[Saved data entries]
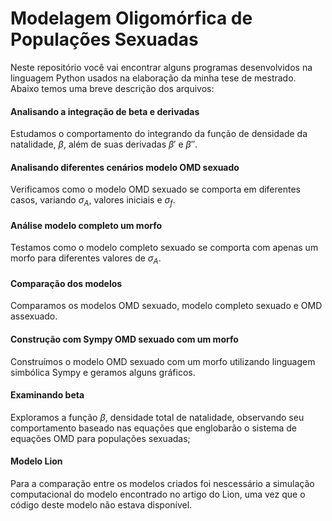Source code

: # Modelagem Oligomórfica de Populações Sexuadas

Neste repositório você vai encontrar alguns programas desenvolvidos na linguagem Python usados na elaboração da minha tese de mestrado. Abaixo temos uma breve descrição dos arquivos:

#### Analisando a integração de beta e derivadas
Estudamos o comportamento do integrando da função de densidade da natalidade, $\beta$, além de suas derivadas $\beta'$ e $\beta''$.
#### Analisando diferentes cenários modelo OMD sexuado
Verificamos como o modelo OMD sexuado se comporta em diferentes casos, variando $\sigma_A$, valores iniciais e $\sigma_f$.
#### Análise modelo completo um morfo
Testamos como o modelo completo sexuado se comporta com apenas um morfo para diferentes valores de $\sigma_A$.
#### Comparação dos modelos
Comparamos os modelos OMD sexuado, modelo completo sexuado e OMD assexuado.
#### Construção com Sympy OMD sexuado com um morfo
Construímos o modelo OMD sexuado com um morfo utilizando linguagem simbólica Sympy e geramos alguns gráficos.
#### Examinando beta
Exploramos a função $\beta$, densidade total de natalidade, observando seu comportamento baseado nas equações que englobarão o sistema de equações OMD para populações sexuadas;
#### Modelo Lion
Para a comparação entre os modelos criados foi nescessário a simulação computacional do modelo encontrado no artigo do Lion, uma vez que o código deste modelo não estava disponível.
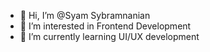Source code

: - 👋 Hi, I’m @Syam Sybramnanian
- 👀 I’m interested in Frontend Development
- 🌱 I’m currently learning UI/UX development


<!---
Syam4545/Syam4545 is a ✨ special ✨ repository because its `README.md` (this file) appears on your GitHub profile.
You can click the Preview link to take a look at your changes.
--->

**WHAT IS NEEDED**
Please set down only the lines from the first line of the records above through the line that has "#### Modelo Lion", exactly, and not the pictures.

**WRITTEN ANSWER**
Source code

: # Modelagem Oligomórfica de Populações Sexuadas

Neste repositório você vai encontrar alguns programas desenvolvidos na linguagem Python usados na elaboração da minha tese de mestrado. Abaixo temos uma breve descrição dos arquivos:

#### Analisando a integração de beta e derivadas
Estudamos o comportamento do integrando da função de densidade da natalidade, $\beta$, além de suas derivadas $\beta'$ e $\beta''$.
#### Analisando diferentes cenários modelo OMD sexuado
Verificamos como o modelo OMD sexuado se comporta em diferentes casos, variando $\sigma_A$, valores iniciais e $\sigma_f$.
#### Análise modelo completo um morfo
Testamos como o modelo completo sexuado se comporta com apenas um morfo para diferentes valores de $\sigma_A$.
#### Comparação dos modelos
Comparamos os modelos OMD sexuado, modelo completo sexuado e OMD assexuado.
#### Construção com Sympy OMD sexuado com um morfo
Construímos o modelo OMD sexuado com um morfo utilizando linguagem simbólica Sympy e geramos alguns gráficos.
#### Examinando beta
Exploramos a função $\beta$, densidade total de natalidade, observando seu comportamento baseado nas equações que englobarão o sistema de equações OMD para populações sexuadas;
#### Modelo Lion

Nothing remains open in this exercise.